#### [PROBLEM]
In how many lines of the data does the word "következőképpen" appear? Give the number by itself.

──────────────────────────────

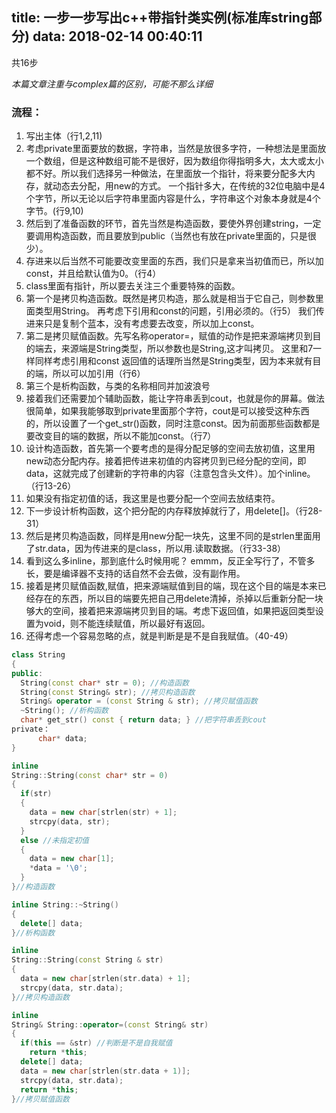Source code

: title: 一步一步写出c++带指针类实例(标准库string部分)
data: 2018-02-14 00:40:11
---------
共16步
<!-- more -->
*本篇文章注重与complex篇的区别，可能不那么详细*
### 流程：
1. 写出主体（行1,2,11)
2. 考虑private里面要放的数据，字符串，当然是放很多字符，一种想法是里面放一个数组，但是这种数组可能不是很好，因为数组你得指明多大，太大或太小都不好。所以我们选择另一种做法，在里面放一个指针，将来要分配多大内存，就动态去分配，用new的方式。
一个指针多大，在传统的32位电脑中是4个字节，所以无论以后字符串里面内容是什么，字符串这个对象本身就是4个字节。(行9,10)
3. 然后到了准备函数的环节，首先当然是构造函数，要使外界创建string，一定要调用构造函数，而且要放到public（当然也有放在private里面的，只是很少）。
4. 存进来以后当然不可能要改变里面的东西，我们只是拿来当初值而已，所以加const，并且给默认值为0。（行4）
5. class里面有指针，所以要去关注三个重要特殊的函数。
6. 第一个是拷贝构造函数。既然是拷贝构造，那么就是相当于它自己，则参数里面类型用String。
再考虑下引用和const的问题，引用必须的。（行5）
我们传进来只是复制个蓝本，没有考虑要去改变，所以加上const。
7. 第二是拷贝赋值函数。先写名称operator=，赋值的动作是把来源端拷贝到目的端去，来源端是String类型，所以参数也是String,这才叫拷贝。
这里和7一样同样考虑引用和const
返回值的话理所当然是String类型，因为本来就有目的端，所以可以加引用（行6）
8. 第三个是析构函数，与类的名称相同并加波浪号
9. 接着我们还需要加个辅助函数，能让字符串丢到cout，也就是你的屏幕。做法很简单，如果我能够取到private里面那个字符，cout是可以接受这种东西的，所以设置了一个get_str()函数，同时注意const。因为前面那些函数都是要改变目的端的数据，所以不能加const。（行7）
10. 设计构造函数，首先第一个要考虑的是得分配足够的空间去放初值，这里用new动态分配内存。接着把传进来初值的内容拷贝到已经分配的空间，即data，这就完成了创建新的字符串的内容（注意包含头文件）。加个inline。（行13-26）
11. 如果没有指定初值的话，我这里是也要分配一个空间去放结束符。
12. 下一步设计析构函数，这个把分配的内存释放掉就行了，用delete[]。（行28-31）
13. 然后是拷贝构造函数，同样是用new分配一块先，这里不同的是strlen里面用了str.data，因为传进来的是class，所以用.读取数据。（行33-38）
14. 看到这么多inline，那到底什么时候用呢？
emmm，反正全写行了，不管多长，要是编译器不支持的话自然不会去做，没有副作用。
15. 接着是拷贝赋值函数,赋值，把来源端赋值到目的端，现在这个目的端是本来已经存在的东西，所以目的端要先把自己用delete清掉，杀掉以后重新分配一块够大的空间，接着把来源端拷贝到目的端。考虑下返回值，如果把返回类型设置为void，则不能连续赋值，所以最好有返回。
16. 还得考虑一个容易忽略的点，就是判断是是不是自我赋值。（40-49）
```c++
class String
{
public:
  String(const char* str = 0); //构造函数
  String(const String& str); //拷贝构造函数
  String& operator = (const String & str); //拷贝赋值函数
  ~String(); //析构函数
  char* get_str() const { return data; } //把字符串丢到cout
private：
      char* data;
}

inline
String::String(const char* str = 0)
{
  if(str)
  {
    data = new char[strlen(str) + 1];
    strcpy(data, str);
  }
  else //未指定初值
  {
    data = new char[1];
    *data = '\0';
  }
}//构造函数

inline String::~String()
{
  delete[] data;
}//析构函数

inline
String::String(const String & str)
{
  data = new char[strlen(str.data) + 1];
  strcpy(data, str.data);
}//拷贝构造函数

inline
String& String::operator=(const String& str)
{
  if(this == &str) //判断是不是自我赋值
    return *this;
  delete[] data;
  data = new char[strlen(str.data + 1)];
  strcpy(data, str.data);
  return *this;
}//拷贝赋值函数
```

──────────────────────────────

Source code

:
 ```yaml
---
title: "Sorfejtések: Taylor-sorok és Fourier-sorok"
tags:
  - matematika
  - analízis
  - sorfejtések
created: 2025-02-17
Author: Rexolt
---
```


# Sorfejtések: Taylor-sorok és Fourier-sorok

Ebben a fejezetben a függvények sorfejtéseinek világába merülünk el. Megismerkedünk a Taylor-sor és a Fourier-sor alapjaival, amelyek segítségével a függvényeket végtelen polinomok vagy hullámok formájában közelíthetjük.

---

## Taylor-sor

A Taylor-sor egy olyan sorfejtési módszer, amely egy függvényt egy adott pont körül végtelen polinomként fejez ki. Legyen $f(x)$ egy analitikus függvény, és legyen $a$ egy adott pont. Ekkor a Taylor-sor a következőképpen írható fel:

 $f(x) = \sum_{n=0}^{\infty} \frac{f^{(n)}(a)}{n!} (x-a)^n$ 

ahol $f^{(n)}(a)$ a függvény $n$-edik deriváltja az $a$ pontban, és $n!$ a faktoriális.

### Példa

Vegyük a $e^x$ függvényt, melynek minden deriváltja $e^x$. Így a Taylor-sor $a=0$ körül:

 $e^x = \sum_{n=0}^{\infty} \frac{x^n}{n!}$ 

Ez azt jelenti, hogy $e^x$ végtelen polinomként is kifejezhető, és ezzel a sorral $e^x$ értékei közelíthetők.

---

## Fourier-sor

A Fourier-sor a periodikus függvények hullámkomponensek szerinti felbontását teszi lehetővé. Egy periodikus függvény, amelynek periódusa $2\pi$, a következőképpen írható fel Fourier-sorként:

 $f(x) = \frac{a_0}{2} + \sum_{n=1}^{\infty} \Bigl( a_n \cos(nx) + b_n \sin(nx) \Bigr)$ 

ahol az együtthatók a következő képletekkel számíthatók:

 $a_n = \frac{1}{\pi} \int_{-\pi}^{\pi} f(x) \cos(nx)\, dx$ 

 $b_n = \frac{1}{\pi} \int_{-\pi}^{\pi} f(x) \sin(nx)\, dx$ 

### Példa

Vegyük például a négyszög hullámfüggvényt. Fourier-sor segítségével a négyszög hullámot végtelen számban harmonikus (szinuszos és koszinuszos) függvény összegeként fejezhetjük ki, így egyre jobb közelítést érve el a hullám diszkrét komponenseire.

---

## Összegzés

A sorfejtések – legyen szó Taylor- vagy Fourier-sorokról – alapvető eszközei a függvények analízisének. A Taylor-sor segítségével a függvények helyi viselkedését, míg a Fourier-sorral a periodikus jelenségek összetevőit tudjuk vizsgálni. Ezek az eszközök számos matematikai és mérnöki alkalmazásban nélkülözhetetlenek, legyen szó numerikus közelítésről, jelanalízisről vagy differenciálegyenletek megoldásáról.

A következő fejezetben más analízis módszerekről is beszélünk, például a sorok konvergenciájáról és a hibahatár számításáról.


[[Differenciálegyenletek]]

──────────────────────────────

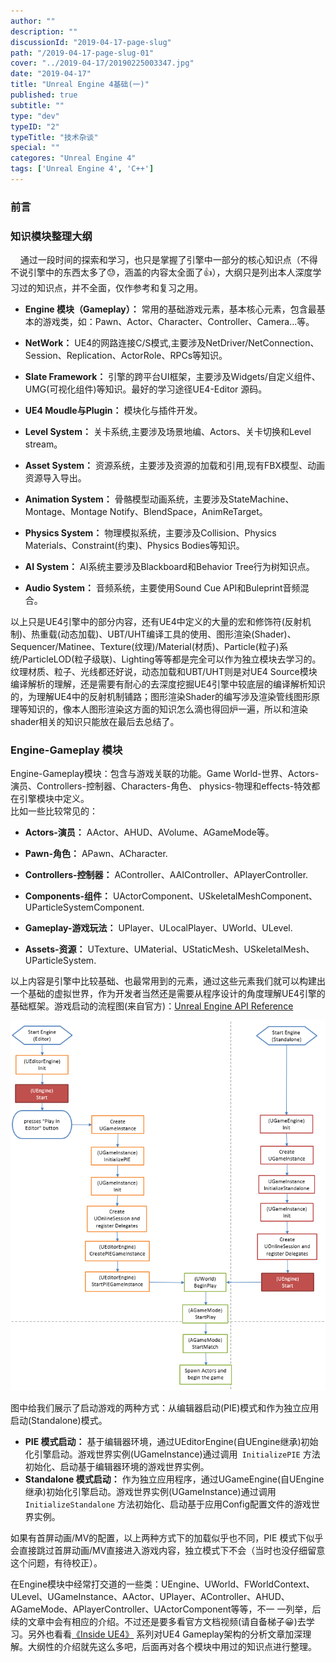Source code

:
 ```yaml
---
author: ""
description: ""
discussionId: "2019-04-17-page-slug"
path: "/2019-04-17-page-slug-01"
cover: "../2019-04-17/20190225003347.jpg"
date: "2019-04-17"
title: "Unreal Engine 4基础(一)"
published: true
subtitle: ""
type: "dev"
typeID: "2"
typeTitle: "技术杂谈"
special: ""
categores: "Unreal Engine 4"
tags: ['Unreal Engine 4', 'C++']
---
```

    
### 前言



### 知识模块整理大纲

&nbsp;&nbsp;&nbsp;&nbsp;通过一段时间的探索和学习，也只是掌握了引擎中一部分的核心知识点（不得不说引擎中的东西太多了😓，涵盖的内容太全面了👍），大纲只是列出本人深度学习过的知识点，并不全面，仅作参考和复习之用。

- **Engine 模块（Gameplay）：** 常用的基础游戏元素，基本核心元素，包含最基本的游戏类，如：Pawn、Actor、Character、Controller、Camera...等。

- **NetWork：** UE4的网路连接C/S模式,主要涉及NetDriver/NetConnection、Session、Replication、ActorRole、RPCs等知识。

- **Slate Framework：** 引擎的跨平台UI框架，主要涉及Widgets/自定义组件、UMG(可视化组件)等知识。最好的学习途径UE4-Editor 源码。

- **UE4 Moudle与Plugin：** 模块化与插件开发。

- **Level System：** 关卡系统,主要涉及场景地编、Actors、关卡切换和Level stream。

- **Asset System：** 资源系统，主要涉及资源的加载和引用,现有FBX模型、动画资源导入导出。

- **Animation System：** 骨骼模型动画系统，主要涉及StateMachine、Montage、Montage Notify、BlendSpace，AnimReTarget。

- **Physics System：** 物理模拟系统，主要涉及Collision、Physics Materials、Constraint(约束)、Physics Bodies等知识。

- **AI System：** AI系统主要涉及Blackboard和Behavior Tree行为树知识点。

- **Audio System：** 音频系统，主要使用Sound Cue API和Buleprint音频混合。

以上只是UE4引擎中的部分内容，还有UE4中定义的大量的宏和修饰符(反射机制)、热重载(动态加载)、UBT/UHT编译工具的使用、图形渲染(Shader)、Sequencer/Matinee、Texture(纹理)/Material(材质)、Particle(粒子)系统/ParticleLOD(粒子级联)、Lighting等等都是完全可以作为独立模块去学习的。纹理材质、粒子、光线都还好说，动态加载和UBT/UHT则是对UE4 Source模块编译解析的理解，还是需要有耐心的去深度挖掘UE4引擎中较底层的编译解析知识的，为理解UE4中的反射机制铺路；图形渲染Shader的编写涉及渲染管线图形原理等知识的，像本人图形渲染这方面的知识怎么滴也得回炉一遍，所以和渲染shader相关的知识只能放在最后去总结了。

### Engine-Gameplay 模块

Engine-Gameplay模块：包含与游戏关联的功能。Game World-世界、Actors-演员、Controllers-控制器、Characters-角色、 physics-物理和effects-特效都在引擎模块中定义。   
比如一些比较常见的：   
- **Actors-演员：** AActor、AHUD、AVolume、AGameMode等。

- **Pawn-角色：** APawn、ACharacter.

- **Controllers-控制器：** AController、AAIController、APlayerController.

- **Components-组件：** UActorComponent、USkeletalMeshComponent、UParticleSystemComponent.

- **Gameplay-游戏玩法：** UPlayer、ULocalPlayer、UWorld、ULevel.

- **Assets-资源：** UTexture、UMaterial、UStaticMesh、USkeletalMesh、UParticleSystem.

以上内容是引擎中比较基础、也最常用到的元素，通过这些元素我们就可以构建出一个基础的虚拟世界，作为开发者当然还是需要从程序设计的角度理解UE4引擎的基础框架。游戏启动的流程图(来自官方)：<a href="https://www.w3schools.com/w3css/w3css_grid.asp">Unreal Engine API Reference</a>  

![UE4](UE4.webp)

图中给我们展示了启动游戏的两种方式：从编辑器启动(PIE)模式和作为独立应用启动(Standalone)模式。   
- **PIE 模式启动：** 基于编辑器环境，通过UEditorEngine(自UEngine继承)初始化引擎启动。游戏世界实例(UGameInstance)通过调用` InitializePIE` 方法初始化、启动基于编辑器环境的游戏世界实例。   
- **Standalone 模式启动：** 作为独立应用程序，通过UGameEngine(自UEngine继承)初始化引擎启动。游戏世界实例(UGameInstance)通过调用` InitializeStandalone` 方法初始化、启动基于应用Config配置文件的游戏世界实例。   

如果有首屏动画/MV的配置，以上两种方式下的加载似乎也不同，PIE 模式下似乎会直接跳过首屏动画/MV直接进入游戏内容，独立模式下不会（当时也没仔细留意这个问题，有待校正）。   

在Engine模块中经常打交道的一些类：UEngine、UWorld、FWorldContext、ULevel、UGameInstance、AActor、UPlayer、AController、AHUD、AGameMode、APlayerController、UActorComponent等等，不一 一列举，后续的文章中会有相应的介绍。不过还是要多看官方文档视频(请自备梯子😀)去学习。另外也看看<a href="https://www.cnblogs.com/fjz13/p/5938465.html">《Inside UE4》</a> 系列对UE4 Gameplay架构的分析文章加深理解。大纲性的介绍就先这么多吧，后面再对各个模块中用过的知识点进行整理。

──────────────────────────────

#### [YOUR RESPONSE]
2